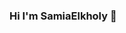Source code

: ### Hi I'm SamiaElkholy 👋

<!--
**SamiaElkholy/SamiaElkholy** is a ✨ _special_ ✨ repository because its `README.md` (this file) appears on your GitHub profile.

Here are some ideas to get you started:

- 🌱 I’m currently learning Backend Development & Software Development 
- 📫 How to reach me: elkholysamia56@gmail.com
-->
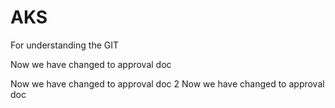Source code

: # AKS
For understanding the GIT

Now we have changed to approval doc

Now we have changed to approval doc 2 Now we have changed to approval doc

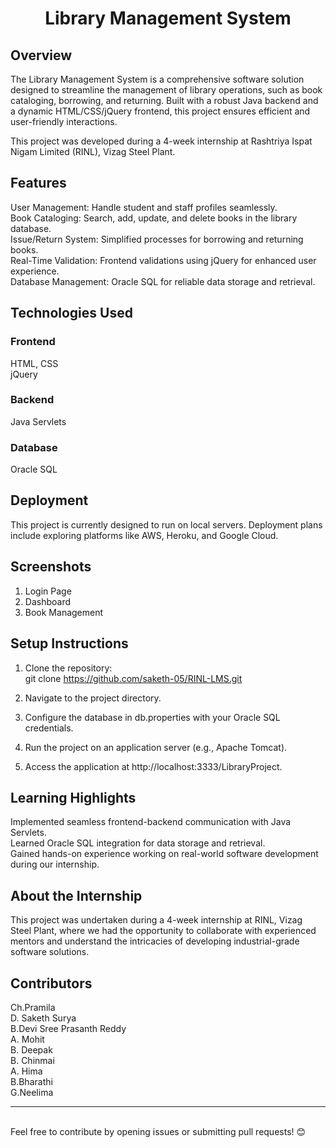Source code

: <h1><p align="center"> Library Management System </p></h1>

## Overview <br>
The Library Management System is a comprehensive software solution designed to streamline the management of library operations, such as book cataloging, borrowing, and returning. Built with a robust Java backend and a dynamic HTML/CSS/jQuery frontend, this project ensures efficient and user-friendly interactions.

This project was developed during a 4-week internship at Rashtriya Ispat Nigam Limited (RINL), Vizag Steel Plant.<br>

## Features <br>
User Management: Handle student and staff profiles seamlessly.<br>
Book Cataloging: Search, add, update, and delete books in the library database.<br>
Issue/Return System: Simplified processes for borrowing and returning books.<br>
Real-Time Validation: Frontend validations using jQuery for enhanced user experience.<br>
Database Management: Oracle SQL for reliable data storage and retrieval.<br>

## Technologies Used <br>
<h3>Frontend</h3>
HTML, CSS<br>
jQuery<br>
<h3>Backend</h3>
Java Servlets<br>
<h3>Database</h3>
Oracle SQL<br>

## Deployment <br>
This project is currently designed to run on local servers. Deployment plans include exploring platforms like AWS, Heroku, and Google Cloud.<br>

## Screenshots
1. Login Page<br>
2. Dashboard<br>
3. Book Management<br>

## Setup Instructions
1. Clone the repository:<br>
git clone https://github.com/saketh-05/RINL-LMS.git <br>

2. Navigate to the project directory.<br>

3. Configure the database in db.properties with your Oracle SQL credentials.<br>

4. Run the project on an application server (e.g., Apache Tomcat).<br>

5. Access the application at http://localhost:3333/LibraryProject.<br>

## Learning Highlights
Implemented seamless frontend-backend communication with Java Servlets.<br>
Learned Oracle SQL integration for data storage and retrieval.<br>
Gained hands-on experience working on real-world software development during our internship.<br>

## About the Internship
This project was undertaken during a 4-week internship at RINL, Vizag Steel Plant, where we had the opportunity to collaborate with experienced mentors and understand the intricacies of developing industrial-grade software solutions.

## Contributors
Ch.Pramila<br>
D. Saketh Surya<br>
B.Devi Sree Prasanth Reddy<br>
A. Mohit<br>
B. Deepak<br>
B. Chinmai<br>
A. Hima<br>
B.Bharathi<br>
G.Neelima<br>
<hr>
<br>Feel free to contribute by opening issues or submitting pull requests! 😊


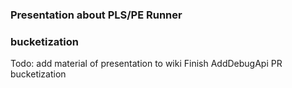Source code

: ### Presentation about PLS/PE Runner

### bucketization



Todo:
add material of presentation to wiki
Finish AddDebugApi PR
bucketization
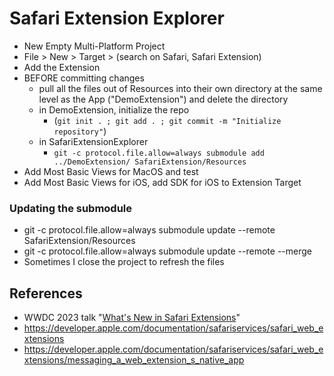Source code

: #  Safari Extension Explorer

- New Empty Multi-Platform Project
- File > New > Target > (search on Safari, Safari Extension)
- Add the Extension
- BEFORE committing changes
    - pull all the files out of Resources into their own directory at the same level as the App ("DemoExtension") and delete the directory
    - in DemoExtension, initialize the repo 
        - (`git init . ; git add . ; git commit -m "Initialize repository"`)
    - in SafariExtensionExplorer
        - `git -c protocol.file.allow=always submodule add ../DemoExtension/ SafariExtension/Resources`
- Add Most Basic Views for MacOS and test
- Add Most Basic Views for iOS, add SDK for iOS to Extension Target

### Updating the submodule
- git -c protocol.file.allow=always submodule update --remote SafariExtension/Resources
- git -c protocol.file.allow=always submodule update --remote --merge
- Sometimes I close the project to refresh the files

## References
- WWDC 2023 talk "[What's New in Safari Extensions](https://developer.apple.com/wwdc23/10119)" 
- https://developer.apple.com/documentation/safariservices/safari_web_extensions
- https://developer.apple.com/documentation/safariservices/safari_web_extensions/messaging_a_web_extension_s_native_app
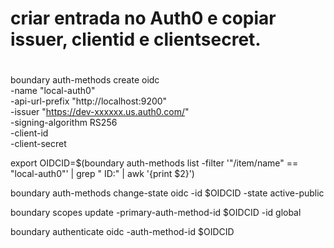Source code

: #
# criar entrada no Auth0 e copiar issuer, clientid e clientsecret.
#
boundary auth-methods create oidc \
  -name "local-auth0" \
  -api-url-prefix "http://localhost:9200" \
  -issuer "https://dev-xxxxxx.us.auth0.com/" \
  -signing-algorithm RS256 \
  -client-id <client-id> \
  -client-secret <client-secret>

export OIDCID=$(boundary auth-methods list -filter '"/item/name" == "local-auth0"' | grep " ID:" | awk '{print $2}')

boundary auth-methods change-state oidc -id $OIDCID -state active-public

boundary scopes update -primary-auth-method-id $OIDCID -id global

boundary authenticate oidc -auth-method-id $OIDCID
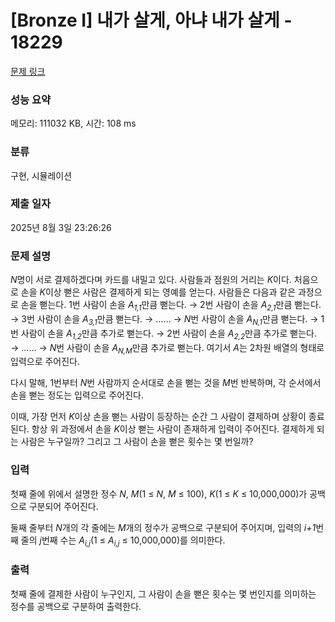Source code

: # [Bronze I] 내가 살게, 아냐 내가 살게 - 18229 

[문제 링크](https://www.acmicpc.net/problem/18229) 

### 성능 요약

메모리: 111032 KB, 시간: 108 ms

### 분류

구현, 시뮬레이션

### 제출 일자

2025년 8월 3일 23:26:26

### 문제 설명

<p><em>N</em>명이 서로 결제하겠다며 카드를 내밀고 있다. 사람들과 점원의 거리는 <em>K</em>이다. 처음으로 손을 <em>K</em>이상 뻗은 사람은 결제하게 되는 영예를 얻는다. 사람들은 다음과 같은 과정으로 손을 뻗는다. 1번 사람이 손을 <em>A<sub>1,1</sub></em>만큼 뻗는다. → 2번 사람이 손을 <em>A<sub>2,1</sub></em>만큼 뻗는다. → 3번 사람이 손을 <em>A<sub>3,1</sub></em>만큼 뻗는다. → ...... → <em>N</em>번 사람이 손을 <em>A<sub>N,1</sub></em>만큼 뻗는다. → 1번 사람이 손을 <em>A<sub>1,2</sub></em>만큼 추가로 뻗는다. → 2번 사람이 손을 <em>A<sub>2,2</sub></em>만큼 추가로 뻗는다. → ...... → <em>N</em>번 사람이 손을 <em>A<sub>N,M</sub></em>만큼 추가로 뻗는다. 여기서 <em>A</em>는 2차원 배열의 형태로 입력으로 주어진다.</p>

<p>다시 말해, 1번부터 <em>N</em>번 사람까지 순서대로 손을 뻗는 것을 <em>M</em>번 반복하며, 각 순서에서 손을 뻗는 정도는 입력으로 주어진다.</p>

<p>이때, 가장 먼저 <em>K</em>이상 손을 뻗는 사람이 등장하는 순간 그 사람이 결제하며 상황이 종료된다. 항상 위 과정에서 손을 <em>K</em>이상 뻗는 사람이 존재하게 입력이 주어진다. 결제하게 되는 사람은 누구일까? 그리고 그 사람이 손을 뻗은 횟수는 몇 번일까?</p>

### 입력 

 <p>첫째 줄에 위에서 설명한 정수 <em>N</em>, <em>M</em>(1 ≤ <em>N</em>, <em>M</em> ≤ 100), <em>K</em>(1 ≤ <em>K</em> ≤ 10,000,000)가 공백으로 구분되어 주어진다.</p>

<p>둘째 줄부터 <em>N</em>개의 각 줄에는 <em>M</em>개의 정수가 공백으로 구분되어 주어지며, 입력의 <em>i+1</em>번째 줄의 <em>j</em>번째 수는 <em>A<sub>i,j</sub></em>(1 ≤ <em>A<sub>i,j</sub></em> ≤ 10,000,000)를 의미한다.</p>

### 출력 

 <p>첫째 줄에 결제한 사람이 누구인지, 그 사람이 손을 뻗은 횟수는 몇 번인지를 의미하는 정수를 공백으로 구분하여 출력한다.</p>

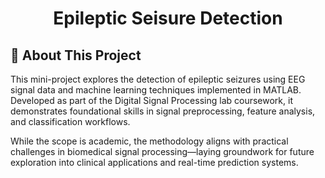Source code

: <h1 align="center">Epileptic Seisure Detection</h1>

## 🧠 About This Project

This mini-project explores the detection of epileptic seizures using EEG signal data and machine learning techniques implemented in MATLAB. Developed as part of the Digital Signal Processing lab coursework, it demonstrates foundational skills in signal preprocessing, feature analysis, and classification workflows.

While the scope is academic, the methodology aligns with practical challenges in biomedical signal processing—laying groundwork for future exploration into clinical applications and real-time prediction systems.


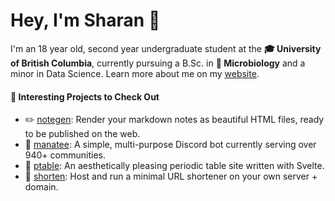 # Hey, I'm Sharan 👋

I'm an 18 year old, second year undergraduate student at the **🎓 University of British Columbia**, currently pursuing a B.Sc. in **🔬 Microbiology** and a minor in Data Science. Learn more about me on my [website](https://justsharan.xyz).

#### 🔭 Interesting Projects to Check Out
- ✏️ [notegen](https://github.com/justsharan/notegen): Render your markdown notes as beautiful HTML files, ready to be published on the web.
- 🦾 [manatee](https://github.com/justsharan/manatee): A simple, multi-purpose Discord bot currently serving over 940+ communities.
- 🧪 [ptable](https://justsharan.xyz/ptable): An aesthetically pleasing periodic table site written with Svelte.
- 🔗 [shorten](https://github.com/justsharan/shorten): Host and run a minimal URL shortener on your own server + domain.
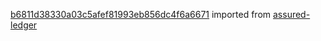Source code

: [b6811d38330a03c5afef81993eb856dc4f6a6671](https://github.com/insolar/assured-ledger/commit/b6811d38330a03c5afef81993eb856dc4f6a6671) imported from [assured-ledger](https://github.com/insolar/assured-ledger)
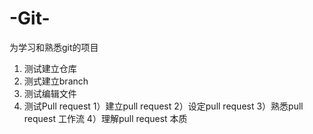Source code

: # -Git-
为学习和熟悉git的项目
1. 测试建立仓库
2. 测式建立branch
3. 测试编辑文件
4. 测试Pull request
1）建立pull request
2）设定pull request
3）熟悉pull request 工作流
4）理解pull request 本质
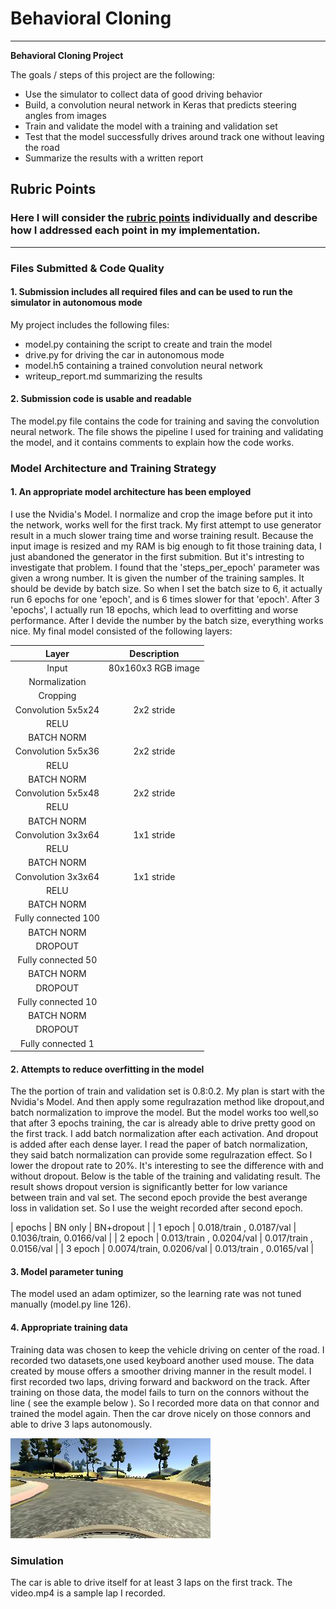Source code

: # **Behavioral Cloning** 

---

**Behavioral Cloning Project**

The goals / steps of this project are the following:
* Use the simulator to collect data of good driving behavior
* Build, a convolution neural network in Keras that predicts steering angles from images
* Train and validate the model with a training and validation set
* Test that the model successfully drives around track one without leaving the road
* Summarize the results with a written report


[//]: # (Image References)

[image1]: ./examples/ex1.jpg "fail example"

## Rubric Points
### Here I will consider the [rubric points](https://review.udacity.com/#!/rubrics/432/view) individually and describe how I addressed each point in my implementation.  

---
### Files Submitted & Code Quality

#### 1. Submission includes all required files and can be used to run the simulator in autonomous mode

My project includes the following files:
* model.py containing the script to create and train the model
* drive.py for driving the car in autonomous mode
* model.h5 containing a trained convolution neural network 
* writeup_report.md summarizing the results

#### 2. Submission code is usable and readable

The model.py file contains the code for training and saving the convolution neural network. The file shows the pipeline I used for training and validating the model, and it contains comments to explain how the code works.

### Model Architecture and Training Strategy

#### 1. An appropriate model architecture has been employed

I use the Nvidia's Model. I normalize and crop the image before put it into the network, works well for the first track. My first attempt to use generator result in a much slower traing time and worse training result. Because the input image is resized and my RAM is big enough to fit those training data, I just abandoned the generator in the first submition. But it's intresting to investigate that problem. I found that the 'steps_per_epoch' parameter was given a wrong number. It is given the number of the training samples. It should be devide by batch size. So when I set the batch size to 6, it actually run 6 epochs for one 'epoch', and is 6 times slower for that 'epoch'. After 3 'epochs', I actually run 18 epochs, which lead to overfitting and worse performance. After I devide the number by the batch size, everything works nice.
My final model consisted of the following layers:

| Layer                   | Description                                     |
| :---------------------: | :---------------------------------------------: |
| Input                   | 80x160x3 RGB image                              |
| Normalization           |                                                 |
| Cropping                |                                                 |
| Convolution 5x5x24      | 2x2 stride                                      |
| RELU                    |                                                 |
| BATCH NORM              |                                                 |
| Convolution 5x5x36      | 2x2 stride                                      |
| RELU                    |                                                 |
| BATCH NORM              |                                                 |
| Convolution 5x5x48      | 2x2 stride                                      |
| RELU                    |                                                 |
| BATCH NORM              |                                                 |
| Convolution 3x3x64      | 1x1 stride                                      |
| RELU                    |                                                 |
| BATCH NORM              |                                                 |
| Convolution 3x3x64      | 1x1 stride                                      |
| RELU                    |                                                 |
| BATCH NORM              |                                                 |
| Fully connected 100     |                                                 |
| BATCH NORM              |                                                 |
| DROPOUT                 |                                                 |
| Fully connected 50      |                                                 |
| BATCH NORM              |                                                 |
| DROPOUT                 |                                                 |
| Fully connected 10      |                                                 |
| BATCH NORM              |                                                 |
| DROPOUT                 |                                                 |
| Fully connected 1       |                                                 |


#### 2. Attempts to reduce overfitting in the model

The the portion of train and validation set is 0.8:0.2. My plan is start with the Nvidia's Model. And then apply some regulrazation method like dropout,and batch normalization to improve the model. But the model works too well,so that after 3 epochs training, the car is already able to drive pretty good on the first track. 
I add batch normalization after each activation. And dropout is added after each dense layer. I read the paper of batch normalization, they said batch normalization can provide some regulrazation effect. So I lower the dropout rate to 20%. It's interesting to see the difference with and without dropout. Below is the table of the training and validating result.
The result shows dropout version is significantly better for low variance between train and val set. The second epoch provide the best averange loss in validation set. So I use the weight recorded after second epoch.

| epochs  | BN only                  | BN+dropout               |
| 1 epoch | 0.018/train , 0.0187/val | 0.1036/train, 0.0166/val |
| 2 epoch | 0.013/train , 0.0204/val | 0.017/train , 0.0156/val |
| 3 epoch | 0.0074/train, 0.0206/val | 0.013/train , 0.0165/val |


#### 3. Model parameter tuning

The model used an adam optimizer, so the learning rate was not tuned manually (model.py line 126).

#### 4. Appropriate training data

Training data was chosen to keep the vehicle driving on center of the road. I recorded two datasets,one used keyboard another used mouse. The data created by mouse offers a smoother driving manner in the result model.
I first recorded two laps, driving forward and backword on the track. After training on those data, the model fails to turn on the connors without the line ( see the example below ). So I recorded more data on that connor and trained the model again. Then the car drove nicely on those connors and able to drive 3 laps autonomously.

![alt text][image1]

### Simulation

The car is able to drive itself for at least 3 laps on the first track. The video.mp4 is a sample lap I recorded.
========
Exercise prompt:
Above are the records; repeat their lines from the first through the line containing "Here are some", and leave out each picture.

Result of this exercise:
Source code

: ### Hi I'm SamiaElkholy 👋

<!--
**SamiaElkholy/SamiaElkholy** is a ✨ _special_ ✨ repository because its `README.md` (this file) appears on your GitHub profile.

Here are some ideas to get you started:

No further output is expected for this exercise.